About this exercise —
Which of the lines below contain the string "Face"? Copy each one.

(Data supplied begins)

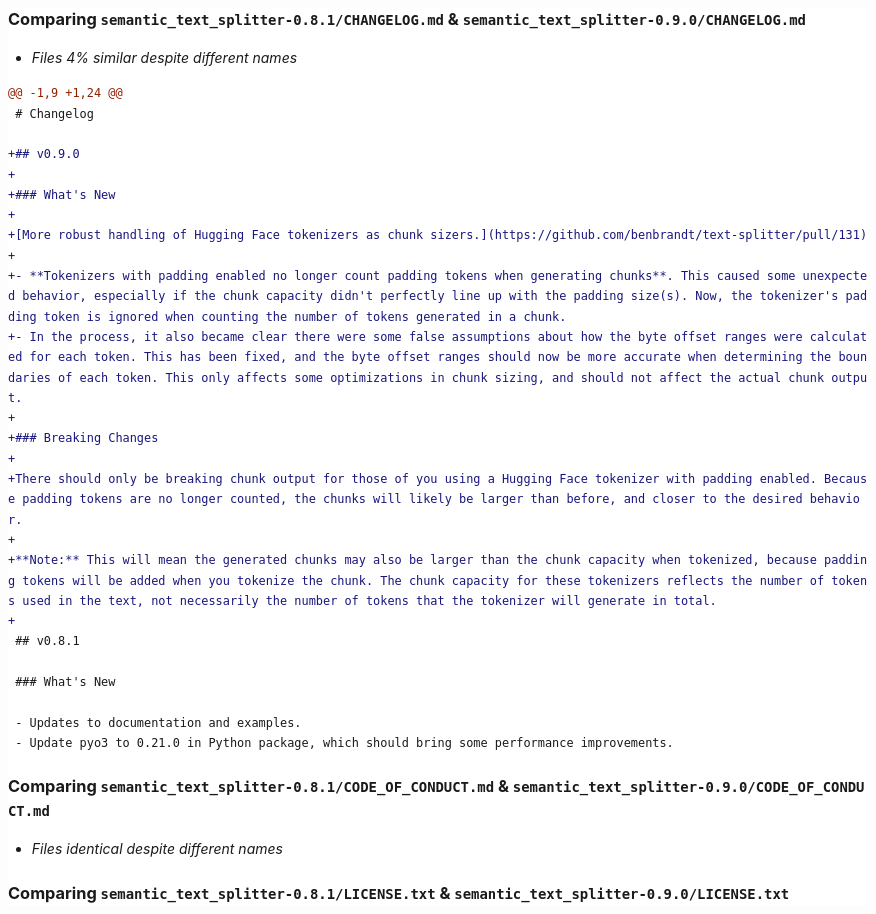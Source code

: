 
### Comparing `semantic_text_splitter-0.8.1/CHANGELOG.md` & `semantic_text_splitter-0.9.0/CHANGELOG.md`

 * *Files 4% similar despite different names*

```diff
@@ -1,9 +1,24 @@
 # Changelog
 
+## v0.9.0
+
+### What's New
+
+[More robust handling of Hugging Face tokenizers as chunk sizers.](https://github.com/benbrandt/text-splitter/pull/131)
+
+- **Tokenizers with padding enabled no longer count padding tokens when generating chunks**. This caused some unexpected behavior, especially if the chunk capacity didn't perfectly line up with the padding size(s). Now, the tokenizer's padding token is ignored when counting the number of tokens generated in a chunk.
+- In the process, it also became clear there were some false assumptions about how the byte offset ranges were calculated for each token. This has been fixed, and the byte offset ranges should now be more accurate when determining the boundaries of each token. This only affects some optimizations in chunk sizing, and should not affect the actual chunk output.
+
+### Breaking Changes
+
+There should only be breaking chunk output for those of you using a Hugging Face tokenizer with padding enabled. Because padding tokens are no longer counted, the chunks will likely be larger than before, and closer to the desired behavior.
+
+**Note:** This will mean the generated chunks may also be larger than the chunk capacity when tokenized, because padding tokens will be added when you tokenize the chunk. The chunk capacity for these tokenizers reflects the number of tokens used in the text, not necessarily the number of tokens that the tokenizer will generate in total.
+
 ## v0.8.1
 
 ### What's New
 
 - Updates to documentation and examples.
 - Update pyo3 to 0.21.0 in Python package, which should bring some performance improvements.
```

### Comparing `semantic_text_splitter-0.8.1/CODE_OF_CONDUCT.md` & `semantic_text_splitter-0.9.0/CODE_OF_CONDUCT.md`

 * *Files identical despite different names*

### Comparing `semantic_text_splitter-0.8.1/LICENSE.txt` & `semantic_text_splitter-0.9.0/LICENSE.txt`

(Data supplied ends)

Answer to this exercise —
+[More robust handling of Hugging Face tokenizers as chunk sizers.](https://github.com/benbrandt/text-splitter/pull/131)
+There should only be breaking chunk output for those of you using a Hugging Face tokenizer with padding enabled. Because padding tokens are no longer counted, the chunks will likely be larger than before, and closer to the desired behavior.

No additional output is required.